Here is some wisdom from Maurice
Sendak, who describes the illustrator Randolph Caldecott:
“Caldecott is too careful and too
elegant an artist to become melodramatic; he never forces an issue, he just
touches it lightly. And you can’t say it’s a tragedy, but something hurts. Like
a shadow quickly passing over.”
I first read "The Yellow Wallpaper" at the insistence of a neighbor. She warned me about its interpretation, easily feminist, but admitted that she loved it anyway.
So I sat in her small house and read the story, and once I had finished found that I shared her opinion. The story works. It does what a story does - wraps us up in itself and holds our gaze.

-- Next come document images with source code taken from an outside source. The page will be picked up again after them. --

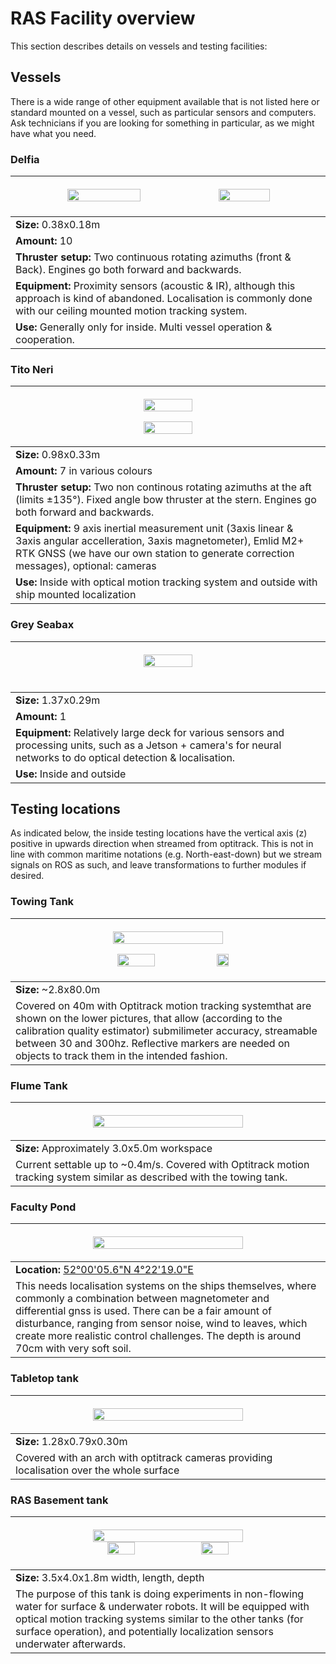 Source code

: # RAS Facility overview
This section describes details on vessels and testing facilities:

## Vessels
There is a wide range of other equipment available that is not listed here or standard mounted on a vessel, such as particular sensors and computers. Ask technicians if you are looking for something in particular, as we might have what you need.

### Delfia
|<p width="100%">    <img width="49%" src="https://github.com/user-attachments/assets/b1b71b13-1b0d-491a-bef0-fc4581ee2c0a">     <img width="41%" src="https://github.com/user-attachments/assets/631eea9c-8869-47c8-93d6-970ca0d5c8d7"> </p> |
| ----- | 
|**Size:** 0.38x0.18m |
|**Amount:** 10 |
|**Thruster setup:** Two continuous rotating azimuths (front & Back). Engines go both forward and backwards. |
|**Equipment:** Proximity sensors (acoustic & IR), although this approach is kind of abandoned. Localisation is commonly done with our ceiling mounted motion tracking system. |
|**Use:** Generally only for inside. Multi vessel operation & cooperation. |

### Tito Neri
|<p width="100%">    <img width="40%" src="https://github.com/user-attachments/assets/172630a1-a4b6-4369-8673-a2aea85236c3">  <div>   <img width="40%" src="https://github.com/user-attachments/assets/d7014aff-efcb-446d-b645-e0ff492ca926"> </p> |
| ----- | 
|**Size:** 0.98x0.33m|
|**Amount:** 7 in various colours|
|**Thruster setup:** Two non continous rotating azimuths at the aft (limits ±135°). Fixed angle bow thruster at the stern. Engines go both forward and backwards.|
|**Equipment:** 9 axis inertial measurement unit (3axis linear & 3axis angular accelleration, 3axis magnetometer), Emlid M2+ RTK GNSS (we have our own station to generate correction messages), optional: cameras|
|**Use:** Inside with optical motion tracking system and outside with ship mounted localization|

### Grey Seabax
|<p width="100%">  <img width="40%" src="https://github.com/user-attachments/assets/d95b3ac9-da7f-4ff8-836e-894e27f35974"> </p> <br> |
| ----- | 
|**Size:** 1.37x0.29m|
|**Amount:** 1|
|**Equipment:** Relatively large deck for various sensors and processing units, such as a Jetson + camera's for neural networks to do optical detection & localisation.|
|**Use:** Inside and outside|

## Testing locations
As indicated below, the inside testing locations have the vertical axis (z) positive in upwards direction when streamed from optitrack. This is not in line with common maritime notations (e.g. North-east-down) but we stream signals on ROS as such, and leave transformations to further modules if desired. 

### Towing Tank
|<p align="center" width="100%">    <img width="60%" src="https://github.com/user-attachments/assets/71019d50-c8f0-4bd0-abf3-5c43b71d030d">  </p> <p align="center" width="100%">   <img width="35%" src="https://github.com/user-attachments/assets/1dfc134f-f932-4c5f-9823-1e243df988c5">     <img width="20%" src="https://github.com/user-attachments/assets/d259bd5a-2339-4b35-bb81-894b24559df2"> </p> |
| ----- | 
|**Size:** ~2.8x80.0m|
| Covered on 40m with Optitrack motion tracking systemthat are shown on the lower pictures, that allow (according to the calibration quality estimator) submilimeter accuracy, streamable between 30 and 300hz. Reflective markers are needed on objects to track them in the intended fashion.|

### Flume Tank
|<p align="center" width="100%">    <img width="70%" src="https://github.com/RAS-Delft/ras-documentation-overview/assets/5917472/1d608763-c2a8-4dd7-90b6-39cc9a6998d1"> </p>|
| ----- | 
|**Size:** Approximately 3.0x5.0m workspace|
|Current settable up to ~0.4m/s. Covered with Optitrack motion tracking system similar as described with the towing tank.|

### Faculty Pond
|<p align="center" width="100%">    <img width="70%" src="https://github.com/user-attachments/assets/4e721890-a07b-4a14-95a0-dd865d5f529c"> </p>|
| ----- | 
|**Location:** [52°00'05.6"N 4°22'19.0"E](https://www.google.com/maps/place/52%C2%B000'05.6%22N+4%C2%B022'19.0%22E/@52.0015637,4.3713033,19z/data=!3m1!4b1!4m4!3m3!8m2!3d52.0015637!4d4.371947?hl=nl&entry=ttu)|
| This needs localisation systems on the ships themselves, where commonly a combination between magnetometer and differential gnss is used. There can be a fair amount of disturbance, ranging from sensor noise, wind to leaves, which create more realistic control challenges. The depth is around 70cm with very soft soil.|

### Tabletop tank
|<p align="center" width="100%">    <img width="70%" src="https://github.com/user-attachments/assets/5f60ef20-a942-4aa7-af11-0863602c8fd2"> </p> |
| ----- | 
|**Size:** 1.28x0.79x0.30m|
| Covered with an arch with optitrack cameras providing localisation over the whole surface|

### RAS Basement tank
|<p align="center" width="100%">    <img width="70%" src="https://github.com/user-attachments/assets/4221c42e-0e8c-43d8-95c6-bf88073f8898"> <img width="30%" src="https://github.com/user-attachments/assets/e13674a4-cc5e-4d80-a1e6-1be8830d137f"> <img width="30%" src="https://github.com/user-attachments/assets/62ca7ca3-393d-4139-9bc2-8a7b6b3badee"> </p> |
| ----- | 
|**Size:** 3.5x4.0x1.8m width, length, depth|
|The purpose of this tank is doing experiments in non-flowing water for surface & underwater robots. It will be equipped with optical motion tracking systems similar to the other tanks (for surface operation), and potentially localization sensors underwater afterwards. |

And indeed, if you want to hold a reader's gaze you can hardly choose a subject superior to insanity.
I appreciate the idea of "something hurting." At least partly for this reason I find myself more fond of American literature than the other literature we study. Perhaps I owe this to my exposure to American literature while growing up. Or maybe I owe it to the fact that I am more familiar with the cursed world I live in than the heavenly world I'll live in later.
Unlike Caldecott, Charlotte Perkins Gilman does verge on the melodramatic. But, again, given the subject, is anything too dramatic?
The ending of the story, deliciously gruesome, delivers what the reader wishes. Unlike Chesnutt's "The Wife of His Youth," the ending of which deeply satisfies, "The Yellow Wallpaper" thrills the reader with its wildness.
Perhaps it is because everyone aches that "The Yellow Wallpaper" has, as Dr. Hake says, "Come into its own right" while "The Wife of His Youth" has "gone the way of the dodo." In my opinion, not only do we need -as Christian readers are prone to insist - hopeful endings and redemptive elements, we also need someone willing to acknowledge the depth of our ache.